*** Opening DATA SHOWN ***
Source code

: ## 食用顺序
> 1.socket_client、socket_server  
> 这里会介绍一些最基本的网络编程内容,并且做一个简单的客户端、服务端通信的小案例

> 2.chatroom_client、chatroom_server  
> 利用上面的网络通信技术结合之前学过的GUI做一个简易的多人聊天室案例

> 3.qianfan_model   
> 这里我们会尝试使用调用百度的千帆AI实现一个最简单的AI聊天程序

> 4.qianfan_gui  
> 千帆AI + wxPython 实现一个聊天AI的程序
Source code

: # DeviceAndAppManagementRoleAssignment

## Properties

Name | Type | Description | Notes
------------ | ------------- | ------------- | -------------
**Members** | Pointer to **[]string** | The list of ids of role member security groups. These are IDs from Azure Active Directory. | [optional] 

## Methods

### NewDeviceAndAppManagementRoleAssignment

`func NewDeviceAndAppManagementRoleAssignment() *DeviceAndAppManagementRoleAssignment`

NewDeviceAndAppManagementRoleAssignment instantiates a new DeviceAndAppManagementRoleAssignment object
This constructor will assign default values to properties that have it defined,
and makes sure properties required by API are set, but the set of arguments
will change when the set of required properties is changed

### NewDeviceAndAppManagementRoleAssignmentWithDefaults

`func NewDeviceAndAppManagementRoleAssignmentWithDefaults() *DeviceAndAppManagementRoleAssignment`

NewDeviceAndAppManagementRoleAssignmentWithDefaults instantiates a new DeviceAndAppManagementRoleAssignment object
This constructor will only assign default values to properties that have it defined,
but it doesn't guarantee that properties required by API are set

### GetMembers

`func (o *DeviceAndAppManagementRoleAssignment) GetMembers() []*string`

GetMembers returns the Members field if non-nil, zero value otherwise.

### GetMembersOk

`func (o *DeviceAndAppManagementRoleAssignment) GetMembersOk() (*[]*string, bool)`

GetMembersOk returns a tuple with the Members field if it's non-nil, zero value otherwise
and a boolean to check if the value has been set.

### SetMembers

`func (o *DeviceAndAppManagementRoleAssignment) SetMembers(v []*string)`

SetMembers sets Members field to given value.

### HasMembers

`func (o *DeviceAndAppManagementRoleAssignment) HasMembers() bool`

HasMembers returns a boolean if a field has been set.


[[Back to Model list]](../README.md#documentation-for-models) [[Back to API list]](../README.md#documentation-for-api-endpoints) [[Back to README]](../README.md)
*** Closing DATA SHOWN ***
* WHAT YOU ARE ASKED TO DO: Return the listing above in its exact form.

* RESPONSE:
Source code

: ## 食用顺序
> 1.socket_client、socket_server  
> 这里会介绍一些最基本的网络编程内容,并且做一个简单的客户端、服务端通信的小案例

> 2.chatroom_client、chatroom_server  
> 利用上面的网络通信技术结合之前学过的GUI做一个简易的多人聊天室案例

> 3.qianfan_model   
> 这里我们会尝试使用调用百度的千帆AI实现一个最简单的AI聊天程序

> 4.qianfan_gui  
> 千帆AI + wxPython 实现一个聊天AI的程序
Source code

: # DeviceAndAppManagementRoleAssignment

## Properties

Name | Type | Description | Notes
------------ | ------------- | ------------- | -------------
**Members** | Pointer to **[]string** | The list of ids of role member security groups. These are IDs from Azure Active Directory. | [optional] 

## Methods

### NewDeviceAndAppManagementRoleAssignment

`func NewDeviceAndAppManagementRoleAssignment() *DeviceAndAppManagementRoleAssignment`

NewDeviceAndAppManagementRoleAssignment instantiates a new DeviceAndAppManagementRoleAssignment object
This constructor will assign default values to properties that have it defined,
and makes sure properties required by API are set, but the set of arguments
will change when the set of required properties is changed

### NewDeviceAndAppManagementRoleAssignmentWithDefaults

`func NewDeviceAndAppManagementRoleAssignmentWithDefaults() *DeviceAndAppManagementRoleAssignment`

NewDeviceAndAppManagementRoleAssignmentWithDefaults instantiates a new DeviceAndAppManagementRoleAssignment object
This constructor will only assign default values to properties that have it defined,
but it doesn't guarantee that properties required by API are set

### GetMembers

`func (o *DeviceAndAppManagementRoleAssignment) GetMembers() []*string`

GetMembers returns the Members field if non-nil, zero value otherwise.

### GetMembersOk

`func (o *DeviceAndAppManagementRoleAssignment) GetMembersOk() (*[]*string, bool)`

GetMembersOk returns a tuple with the Members field if it's non-nil, zero value otherwise
and a boolean to check if the value has been set.

### SetMembers

`func (o *DeviceAndAppManagementRoleAssignment) SetMembers(v []*string)`

SetMembers sets Members field to given value.

### HasMembers

`func (o *DeviceAndAppManagementRoleAssignment) HasMembers() bool`

HasMembers returns a boolean if a field has been set.


[[Back to Model list]](../README.md#documentation-for-models) [[Back to API list]](../README.md#documentation-for-api-endpoints) [[Back to README]](../README.md)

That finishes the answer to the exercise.